Countdown, by Deborah Wiles, $1.99. Most history classes run out of time before they get to the last 50 years or so. This interesting novel tells the story of a tween living near D.C. during the Cuban Missile Crisis. She is navigating family and school issues while also worrying and wondering about the likelihood of a Russian attack. What really makes this book great is the “documentary” style: it is peppered with magazine clips, news quotes, and song lyrics that will bring the ‘60s to life for your upper elementary or middle school reader.
How to Teach Your Children Shakespeare, by Ken Ludwig, $4.99. I’ll be perfectly honest. I’m an English major who skillfully avoided Shakespeare for all four years of her undergraduate degree. He’s not my favorite. That said, Shakespeare is an important part of the literary landscape, both in unique language and important plot references. When we are ready to work Shakespeare into our language studies (beyond a discussion of The Lion King being a retelling of Hamlet), this is my go-to book. Carrie Pomeroy mentions the book in her article about trying to share her love for the Bard with her kids.
I Scream! Ice Cream!, by Amy Krouse Rosenthal, $1.99. What’s a wordle, you ask? A wordle is a set of words that sound exactly the same but have different meanings. “Heroes” and “he rows,” “reindeer” and “rain, dear.” The puns only get more elaborate from there. The hilarious wordplay and adorable illustrations will entertain readers of all ages.
The Monster at the End of this Book, by Jon Stone, $3.03. Beware! Grover doesn’t want you to read this book! There’s a monster at the end! The delightful illustrations bring the Sesame Street characters to life. You’ll want to make sure you have a color display to get the most out of this charming read aloud.

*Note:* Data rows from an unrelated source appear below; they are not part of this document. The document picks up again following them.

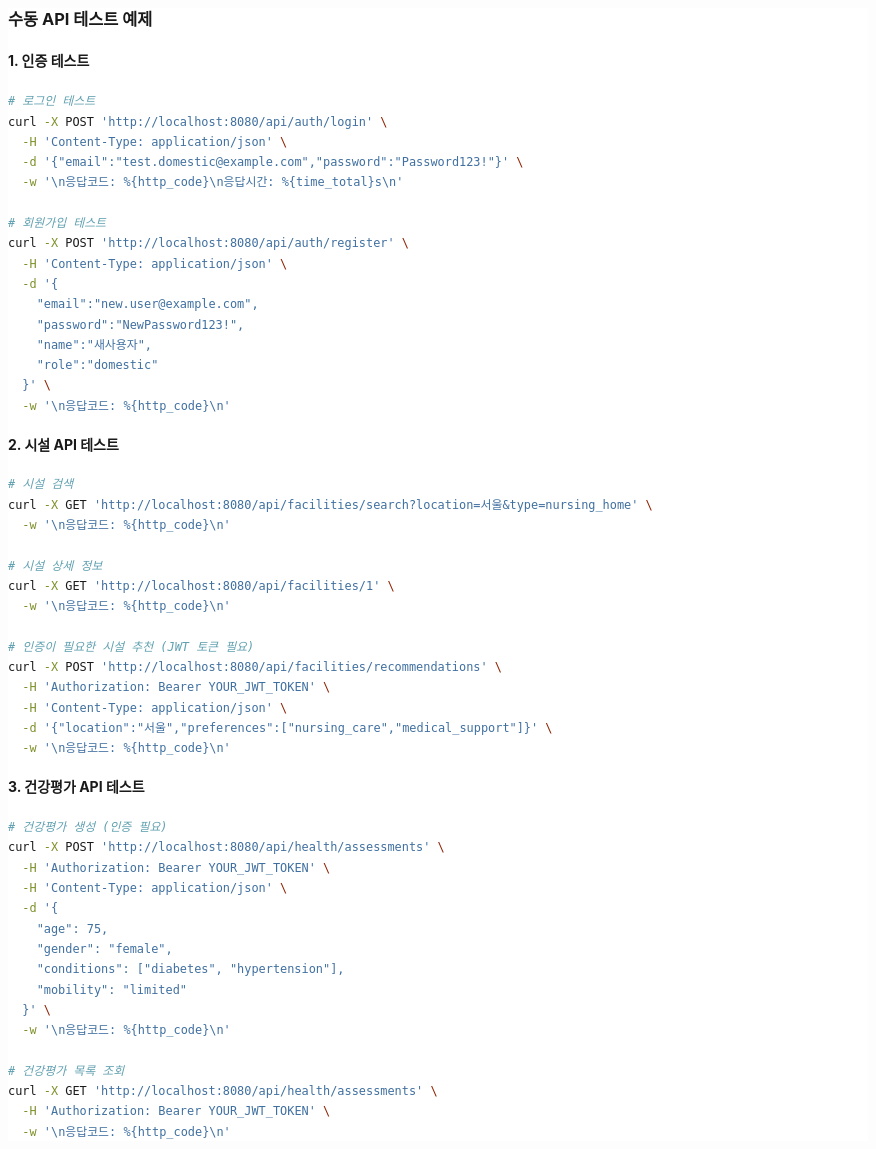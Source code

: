 ### 수동 API 테스트 예제

#### 1. 인증 테스트

```bash
# 로그인 테스트
curl -X POST 'http://localhost:8080/api/auth/login' \
  -H 'Content-Type: application/json' \
  -d '{"email":"test.domestic@example.com","password":"Password123!"}' \
  -w '\n응답코드: %{http_code}\n응답시간: %{time_total}s\n'

# 회원가입 테스트
curl -X POST 'http://localhost:8080/api/auth/register' \
  -H 'Content-Type: application/json' \
  -d '{
    "email":"new.user@example.com",
    "password":"NewPassword123!",
    "name":"새사용자",
    "role":"domestic"
  }' \
  -w '\n응답코드: %{http_code}\n'
```

#### 2. 시설 API 테스트

```bash
# 시설 검색
curl -X GET 'http://localhost:8080/api/facilities/search?location=서울&type=nursing_home' \
  -w '\n응답코드: %{http_code}\n'

# 시설 상세 정보
curl -X GET 'http://localhost:8080/api/facilities/1' \
  -w '\n응답코드: %{http_code}\n'

# 인증이 필요한 시설 추천 (JWT 토큰 필요)
curl -X POST 'http://localhost:8080/api/facilities/recommendations' \
  -H 'Authorization: Bearer YOUR_JWT_TOKEN' \
  -H 'Content-Type: application/json' \
  -d '{"location":"서울","preferences":["nursing_care","medical_support"]}' \
  -w '\n응답코드: %{http_code}\n'
```

#### 3. 건강평가 API 테스트

```bash
# 건강평가 생성 (인증 필요)
curl -X POST 'http://localhost:8080/api/health/assessments' \
  -H 'Authorization: Bearer YOUR_JWT_TOKEN' \
  -H 'Content-Type: application/json' \
  -d '{
    "age": 75,
    "gender": "female",
    "conditions": ["diabetes", "hypertension"],
    "mobility": "limited"
  }' \
  -w '\n응답코드: %{http_code}\n'

# 건강평가 목록 조회
curl -X GET 'http://localhost:8080/api/health/assessments' \
  -H 'Authorization: Bearer YOUR_JWT_TOKEN' \
  -w '\n응답코드: %{http_code}\n'
```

The Witch’s Boy, by Kelly Barnill, $4.51. Kelly Barnhill’s modern fairy tales are effortlessly complex, and I love them all. From the publisher: “When Ned and his identical twin brother tumble from their raft into a raging river, only Ned survives. Villagers are convinced the wrong boy lived. Across the forest that borders Ned’s village, Áine, the daughter of the Bandit King, is haunted by her mother’s last words: “The wrong boy will save your life, and you will save his.” When the Bandit King comes to steal the magic Ned’s mother, a witch, is meant to protect, Áine and Ned meet. Can they trust each other long enough to cross a dangerous enchanted forest and stop the war about to boil over between their two kingdoms?
The Princess Bride, by Williams Golding, $3.49. This book is in our Middle School Reading List and our Summer Reading list for fans of The Phantom Tollbooth. Golding’s novel might poke fun at some of the traditional fairy-tale elements in epic adventures, but the story of Buttercup and her Westley is an unabashed literary delight. (Golding was inserting wry narrator notes long before the trend took off in children’s literature.)